Ewout: Both Ernst and we (and maybe Michael as well) have cut down on queries by limiting the number of queries to 1 per class (or hierarchy,depending on your mapping strategy) in the RIM. Something like this:

  • Query the Act table for all Acts for this patient (you might need to denormalize the patientid here) within some timeconstraint (for example)
  • Query the ActRelationship table for ActRelationships belonging to the Acts queried in the first step.
  • Query the Participation table for all Participations relevant to the Acts queried before

Etc.

Because of its built-in identity-map hibernate will recombine the results of these separate queries into a connected tree of objects. This way you do not need to send queries for each level of acts with "deeper" connected acts.

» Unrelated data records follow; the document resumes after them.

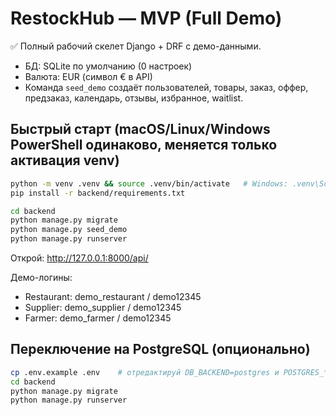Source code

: # RestockHub — MVP (Full Demo)

✅ Полный рабочий скелет Django + DRF с демо-данными.
- БД: SQLite по умолчанию (0 настроек)
- Валюта: EUR (символ € в API)
- Команда `seed_demo` создаёт пользователей, товары, заказ, оффер, предзаказ, календарь, отзывы, избранное, waitlist.

## Быстрый старт (macOS/Linux/Windows PowerShell одинаково, меняется только активация venv)
```bash
python -m venv .venv && source .venv/bin/activate   # Windows: .venv\Scripts\Activate.ps1
pip install -r backend/requirements.txt

cd backend
python manage.py migrate
python manage.py seed_demo
python manage.py runserver
```

Открой: http://127.0.0.1:8000/api/

Демо-логины:
- Restaurant: demo_restaurant / demo12345
- Supplier:  demo_supplier  / demo12345
- Farmer:    demo_farmer    / demo12345

## Переключение на PostgreSQL (опционально)
```bash
cp .env.example .env    # отредактируй DB_BACKEND=postgres и POSTGRES_* переменные
cd backend
python manage.py migrate
python manage.py runserver
```
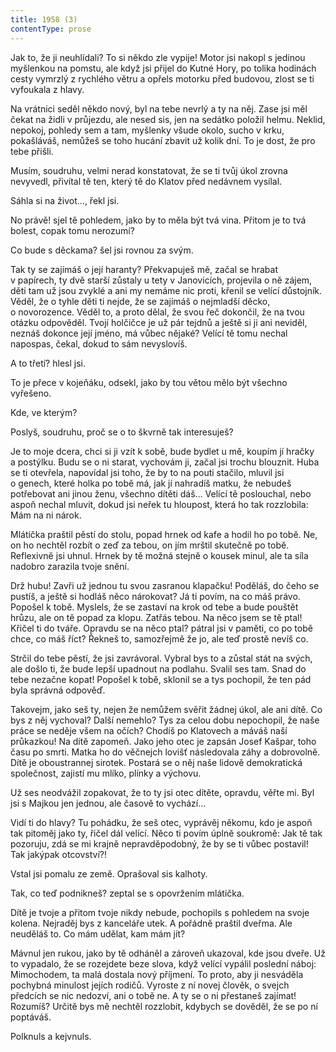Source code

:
 ```yaml
---
title: 1958 (3)
contentType: prose
---
```


<section>

Jak to, že ji neuhlídali? To si někdo zle vypije! Motor jsi nakopl s jedinou myšlenkou na pomstu, ale když jsi přijel do Kutné Hory, po tolika hodinách cesty vymrzlý z rychlého větru a opřels motorku před budovou, zlost se ti vyfoukala z hlavy.

Na vrátnici seděl někdo nový, byl na tebe nevrlý a ty na něj. Zase jsi měl čekat na židli v průjezdu, ale nesed sis, jen na sedátko položil helmu. Neklid, nepokoj, pohledy sem a tam, myšlenky všude okolo, sucho v krku, pokašláváš, nemůžeš se toho hucání zbavit už kolik dní. To je dost, že pro tebe přišli.

Musím, soudruhu, velmi nerad konstatovat, že se ti tvůj úkol zrovna nevyvedl, přivítal tě ten, který tě do Klatov před nedávnem vysílal.

Sáhla si na život…, řekl jsi.

No právě! sjel tě pohledem, jako by to měla být tvá vina. Přitom je to tvá bolest, copak tomu nerozumí?

Co bude s děckama? šel jsi rovnou za svým.

Tak ty se zajímáš o její haranty? Překvapuješ mě, začal se hrabat v papírech, ty dvě starší zůstaly u tety v Janovicích, projevila o ně zájem, děti tam už jsou zvyklé a ani my nemáme nic proti, křenil se velící důstojník. Věděl, že o tyhle děti ti nejde, že se zajímáš o nejmladší děcko, o novorozence. Věděl to, a proto dělal, že svou řeč dokončil, že na tvou otázku odpověděl. Tvojí holčičce je už pár tejdnů a ještě si ji ani neviděl, neznáš dokonce její jméno, má vůbec nějaké? Velící tě tomu nechal napospas, čekal, dokud to sám nevyslovíš.

A to třetí? hlesl jsi.

To je přece v kojeňáku, odsekl, jako by tou větou mělo být všechno vyřešeno.

Kde, ve kterým?

Poslyš, soudruhu, proč se o to škvrně tak interesuješ?

Je to moje dcera, chci si ji vzít k sobě, bude bydlet u mě, koupím jí hračky a postýlku. Budu se o ni starat, vychovám ji, začal jsi trochu blouznit. Huba se ti otevřela, napovídal jsi toho, že by to na pouti stačilo, mluvil jsi o genech, které holka po tobě má, jak jí nahradíš matku, že nebudeš potřebovat ani jinou ženu, všechno dítěti dáš… Velící tě poslouchal, nebo aspoň nechal mluvit, dokud jsi neřek tu hloupost, která ho tak rozzlobila: Mám na ni nárok.

Mlátička praštil pěstí do stolu, popad hrnek od kafe a hodil ho po tobě. Ne, on ho nechtěl rozbít o zeď za tebou, on jím mrštil skutečně po tobě. Reflexivně jsi uhnul. Hrnek by tě možná stejně o kousek minul, ale ta síla nadobro zarazila tvoje snění.

Drž hubu! Zavři už jednou tu svou zasranou klapačku! Poděláš, do čeho se pustíš, a ještě si hodláš něco nárokovat? Já ti povím, na co máš právo. Popošel k tobě. Myslels, že se zastaví na krok od tebe a bude pouštět hrůzu, ale on tě popad za klopu. Zatřás tebou. Na něco jsem se tě ptal! Křičel ti do tváře. Opravdu se na něco ptal? pátral jsi v paměti, co po tobě chce, co máš říct? Řekneš to, samozřejmě že jo, ale teď prostě nevíš co.

Strčil do tebe pěstí, že jsi zavrávoral. Vybral bys to a zůstal stát na svých, ale došlo ti, že bude lepší upadnout na podlahu. Svalil ses tam. Snad do tebe nezačne kopat! Popošel k tobě, sklonil se a tys pochopil, že ten pád byla správná odpověď.

Takovejm, jako seš ty, nejen že nemůžem svěřit žádnej úkol, ale ani dítě. Co bys z něj vychoval? Další nemehlo? Tys za celou dobu nepochopil, že naše práce se neděje všem na očích? Chodíš po Klatovech a máváš naší průkazkou! Na dítě zapomeň. Jako jeho otec je zapsán Josef Kašpar, toho času po smrti. Matka ho do věčnejch lovišť následovala záhy a dobrovolně. Dítě je oboustrannej sirotek. Postará se o něj naše lidově demokratická společnost, zajistí mu mlíko, plínky a výchovu.

Už ses neodvážil zopakovat, že to ty jsi otec dítěte, opravdu, věřte mi. Byl jsi s Majkou jen jednou, ale časově to vychází…

Vidí ti do hlavy? Tu pohádku, že seš otec, vyprávěj někomu, kdo je aspoň tak pitoměj jako ty, řičel dál velící. Něco ti povím úplně soukromě: Jak tě tak pozoruju, zdá se mi krajně nepravděpodobný, že by se ti vůbec postavil! Tak jakýpak otcovství?!

Vstal jsi pomalu ze země. Oprašoval sis kalhoty.

Tak, co teď podnikneš? zeptal se s opovržením mlátička.

Dítě je tvoje a přitom tvoje nikdy nebude, pochopils s pohledem na svoje kolena. Nejraděj bys z kanceláře utek. A pořádně praštil dveřma. Ale neuděláš to. Co mám udělat, kam mám jít?

Mávnul jen rukou, jako by tě odháněl a zároveň ukazoval, kde jsou dveře. Už to vypadalo, že se rozejdete beze slova, když velící vypálil poslední náboj: Mimochodem, ta malá dostala nový příjmení. To proto, aby ji nesváděla pochybná minulost jejích rodičů. Vyroste z ní novej člověk, o svejch předcích se nic nedozví, ani o tobě ne. A ty se o ni přestaneš zajímat! Rozumíš? Určitě bys mě nechtěl rozzlobit, kdybych se dověděl, že se po ní poptáváš.

Polknuls a kejvnuls.

</section>
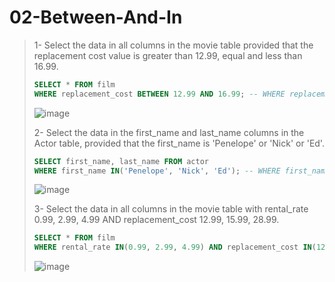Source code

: # 02-Between-And-In

>1- Select the data in all columns in the movie table provided that the replacement cost value is greater than 12.99, equal and less than 16.99.
>``` SQL
> SELECT * FROM film
> WHERE replacement_cost BETWEEN 12.99 AND 16.99; -- WHERE replacement_cost >= 12.99 AND replacement_cost <= 16.99;
>```
> ![image](https://user-images.githubusercontent.com/57245919/131322511-6db1d7ed-5912-49b6-82c2-abc317555582.png)
>
>
>2- Select the data in the first_name and last_name columns in the Actor table, provided that the first_name is 'Penelope' or 'Nick' or 'Ed'.
>``` SQL
> SELECT first_name, last_name FROM actor
> WHERE first_name IN('Penelope', 'Nick', 'Ed'); -- WHERE first_name = 'Penelope' OR first_name = 'Nick' OR first_name = 'Ed' 
>```
>
> ![image](https://user-images.githubusercontent.com/57245919/131323114-79d1d960-2018-43da-8f82-85f81b2ffeab.png)
>
>
>3- Select the data in all columns in the movie table with rental_rate 0.99, 2.99, 4.99 AND replacement_cost 12.99, 15.99, 28.99.
>``` SQL
> SELECT * FROM film
> WHERE rental_rate IN(0.99, 2.99, 4.99) AND replacement_cost IN(12.99, 15.99, 28.99)
>```
> ![image](https://user-images.githubusercontent.com/57245919/131323963-a18aa770-c403-4fdc-82c1-1fd5148f4a2e.png)
>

Of course this will not cater for more complex queries with constraints on the combination of acts, but this should be good enough to do a first rough selection using the database server. Further detailed queries can then be done in-memory on the application server once the queries have run. Since appservers generally scale better than database servers, this seems quite acceptable to me.

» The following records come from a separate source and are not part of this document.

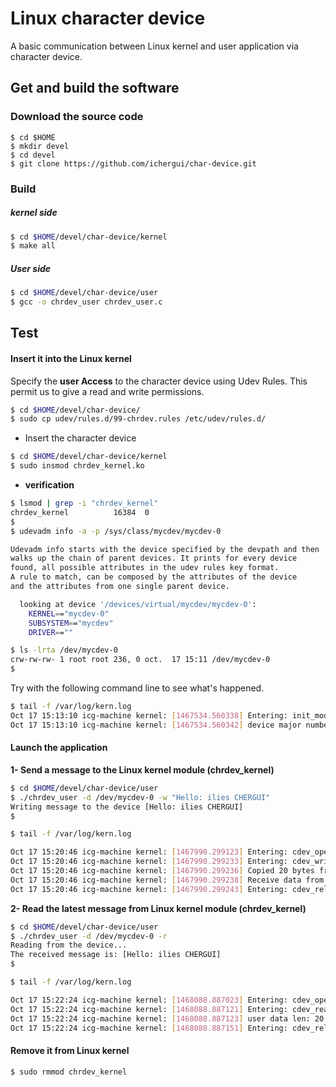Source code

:# Linux character device
A basic communication between Linux kernel and user application via character device.

## Get and build the software
### Download the source code
    $ cd $HOME
    $ mkdir devel
    $ cd devel
    $ git clone https://github.com/ichergui/char-device.git

### Build
##### kernel side

```bash
$ cd $HOME/devel/char-device/kernel
$ make all
```
##### User side
```bash
$ cd $HOME/devel/char-device/user
$ gcc -o chrdev_user chrdev_user.c
```

## Test
#### Insert it into the Linux kernel
Specify the __user Access__ to the character device using Udev Rules.
This permit us to give a read and write permissions.

```bash
$ cd $HOME/devel/char-device/
$ sudo cp udev/rules.d/99-chrdev.rules /etc/udev/rules.d/
```

* Insert the character device

```bash
$ cd $HOME/devel/char-device/kernel
$ sudo insmod chrdev_kernel.ko
```
* __verification__

```bash
$ lsmod | grep -i "chrdev_kernel"
chrdev_kernel          16384  0
$
$ udevadm info -a -p /sys/class/mycdev/mycdev-0

Udevadm info starts with the device specified by the devpath and then
walks up the chain of parent devices. It prints for every device
found, all possible attributes in the udev rules key format.
A rule to match, can be composed by the attributes of the device
and the attributes from one single parent device.

  looking at device '/devices/virtual/mycdev/mycdev-0':
    KERNEL=="mycdev-0"
    SUBSYSTEM=="mycdev"
    DRIVER==""

$ ls -lrta /dev/mycdev-0
crw-rw-rw- 1 root root 236, 0 oct.  17 15:11 /dev/mycdev-0
$
```

Try with the following command line to see what's happened.

```bash
$ tail -f /var/log/kern.log
Oct 17 15:13:10 icg-machine kernel: [1467534.560338] Entering: init_module
Oct 17 15:13:10 icg-machine kernel: [1467534.560342] device major number is: 236
```


#### Launch the application
__1- Send a message to the Linux kernel module (chrdev_kernel)__

```bash
$ cd $HOME/devel/char-device/user
$ ./chrdev_user -d /dev/mycdev-0 -w "Hello: ilies CHERGUI"
Writing message to the device [Hello: ilies CHERGUI]
$
```

```bash
$ tail -f /var/log/kern.log

Oct 17 15:20:46 icg-machine kernel: [1467990.299123] Entering: cdev_open
Oct 17 15:20:46 icg-machine kernel: [1467990.299233] Entering: cdev_write
Oct 17 15:20:46 icg-machine kernel: [1467990.299236] Copied 20 bytes from the user
Oct 17 15:20:46 icg-machine kernel: [1467990.299238] Receive data from user: Hello: ilies CHERGUI
Oct 17 15:20:46 icg-machine kernel: [1467990.299243] Entering: cdev_release
```

__2- Read the latest message from Linux kernel module (chrdev_kernel)__

```bash
$ cd $HOME/devel/char-device/user
$ ./chrdev_user -d /dev/mycdev-0 -r
Reading from the device...
The received message is: [Hello: ilies CHERGUI]
$
```

```bash
$ tail -f /var/log/kern.log

Oct 17 15:22:24 icg-machine kernel: [1468088.887023] Entering: cdev_open
Oct 17 15:22:24 icg-machine kernel: [1468088.887121] Entering: cdev_read
Oct 17 15:22:24 icg-machine kernel: [1468088.887123] user data len: 20
Oct 17 15:22:24 icg-machine kernel: [1468088.887151] Entering: cdev_release
```

#### Remove it from Linux kernel
```bash
$ sudo rmmod chrdev_kernel
```
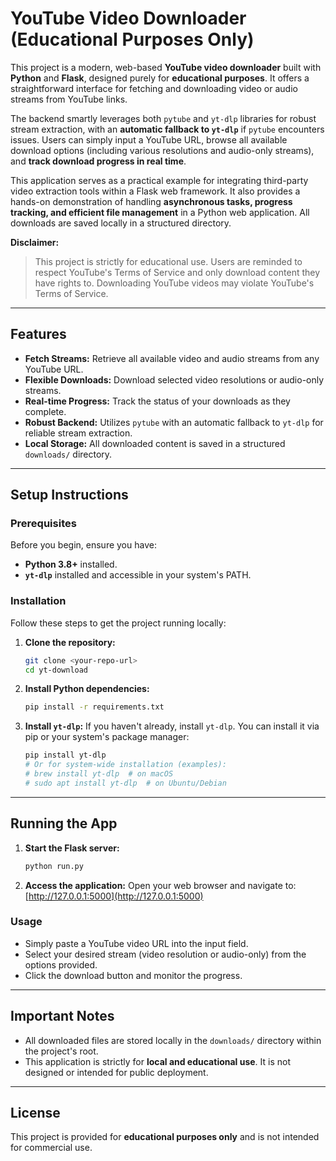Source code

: # YouTube Video Downloader (Educational Purposes Only)

This project is a modern, web-based **YouTube video downloader** built with **Python** and **Flask**, designed purely for **educational purposes**. It offers a straightforward interface for fetching and downloading video or audio streams from YouTube links.

The backend smartly leverages both `pytube` and `yt-dlp` libraries for robust stream extraction, with an **automatic fallback to `yt-dlp`** if `pytube` encounters issues. Users can simply input a YouTube URL, browse all available download options (including various resolutions and audio-only streams), and **track download progress in real time**.

This application serves as a practical example for integrating third-party video extraction tools within a Flask web framework. It also provides a hands-on demonstration of handling **asynchronous tasks, progress tracking, and efficient file management** in a Python web application. All downloads are saved locally in a structured directory.

**Disclaimer:**

> This project is strictly for educational use. Users are reminded to respect YouTube's Terms of Service and only download content they have rights to. Downloading YouTube videos may violate YouTube's Terms of Service.

-----

## Features

* **Fetch Streams:** Retrieve all available video and audio streams from any YouTube URL.
* **Flexible Downloads:** Download selected video resolutions or audio-only streams.
* **Real-time Progress:** Track the status of your downloads as they complete.
* **Robust Backend:** Utilizes `pytube` with an automatic fallback to `yt-dlp` for reliable stream extraction.
* **Local Storage:** All downloaded content is saved in a structured `downloads/` directory.

-----

## Setup Instructions

### Prerequisites

Before you begin, ensure you have:

* **Python 3.8+** installed.
* **`yt-dlp`** installed and accessible in your system's PATH.

### Installation

Follow these steps to get the project running locally:

1.  **Clone the repository:**
    ```bash
    git clone <your-repo-url>
    cd yt-download
    ```
2.  **Install Python dependencies:**
    ```bash
    pip install -r requirements.txt
    ```
3.  **Install `yt-dlp`:**
    If you haven't already, install `yt-dlp`. You can install it via pip or your system's package manager:
    ```bash
    pip install yt-dlp
    # Or for system-wide installation (examples):
    # brew install yt-dlp  # on macOS
    # sudo apt install yt-dlp  # on Ubuntu/Debian
    ```

-----

## Running the App

1.  **Start the Flask server:**
    ```bash
    python run.py
    ```
2.  **Access the application:**
    Open your web browser and navigate to: [http://127.0.0.1:5000](http://127.0.0.1:5000)

### Usage

* Simply paste a YouTube video URL into the input field.
* Select your desired stream (video resolution or audio-only) from the options provided.
* Click the download button and monitor the progress.

-----

## Important Notes

* All downloaded files are stored locally in the `downloads/` directory within the project's root.
* This application is strictly for **local and educational use**. It is not designed or intended for public deployment.

-----

## License

This project is provided for **educational purposes only** and is not intended for commercial use.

  • Bertil Reppen: put the subject id and author Id in the act itself (as attributes). And have participation table. Then joins are OK.
  • Andy Harris: Yes, querying is complex and relatively slow because of recursion, but that's why there should be a BI stack for heavy report lifting. at UK Biobank, we were 'crosstabbing' 200,000 patients and approx 600 data points from an act table within approx 8 minutes - 120,000,000 data points


Skype chat

(relevant extract to be made)

  • [18/09/2008 15:45:23] Rene Spronk says: 1. How about performance? - if one uses the RIM as the basis for db tabes, people realize there will be lots of joins, with a performance hit. What's the best practice here ?
  • [18/09/2008 15:48:35] Grahame Grieve says: joins shjoins. Who cares. db's are pretty good at these now-a-days. Unless you have a real domain model that establishes a transaction model boundary you can cache around, it's better to use the db server
  • [18/09/2008 15:49:06] Grahame Grieve says: sole exception for me is recursive joins - they're not so good. Which is one reason I've deliberately excluded all recursion from the datatypes in R2
  • [18/09/2008 15:55:44] Alex Zupan says: 1) we are testing different strategies, different db,different hibernate mapping ..., to reach the optimal solution.
    • We tried the following hibernate mapping strategies :
    • -- Table for class hierarchy (Javasig default mapping)
    • -- Table for concrete class
  • But in any case there are too many join.
  • and now will try also:
    • -- Table for subclass
  • [18/09/2008 15:57:32] Alex Zupan says: I think that in any case there is to do a little tuning on queries on lazy loading and fetch mechanism of hibernate in order to achieve acceptable speed...
  • [18/09/2008 15:57:42] Grahame Grieve says: Alex, I will be interested to hear your results - but surprised if anything you do makes much fundamental difference, since the problem is driven by the complexity of the data, not the layout of it
  • [18/09/2008 16:01:01] Alex Zupan says: yes, but a little tuning can increase performance, such as default hibernate mapping of Javasig has many relations with lazy = "false". This leads to do many unnecessary queries.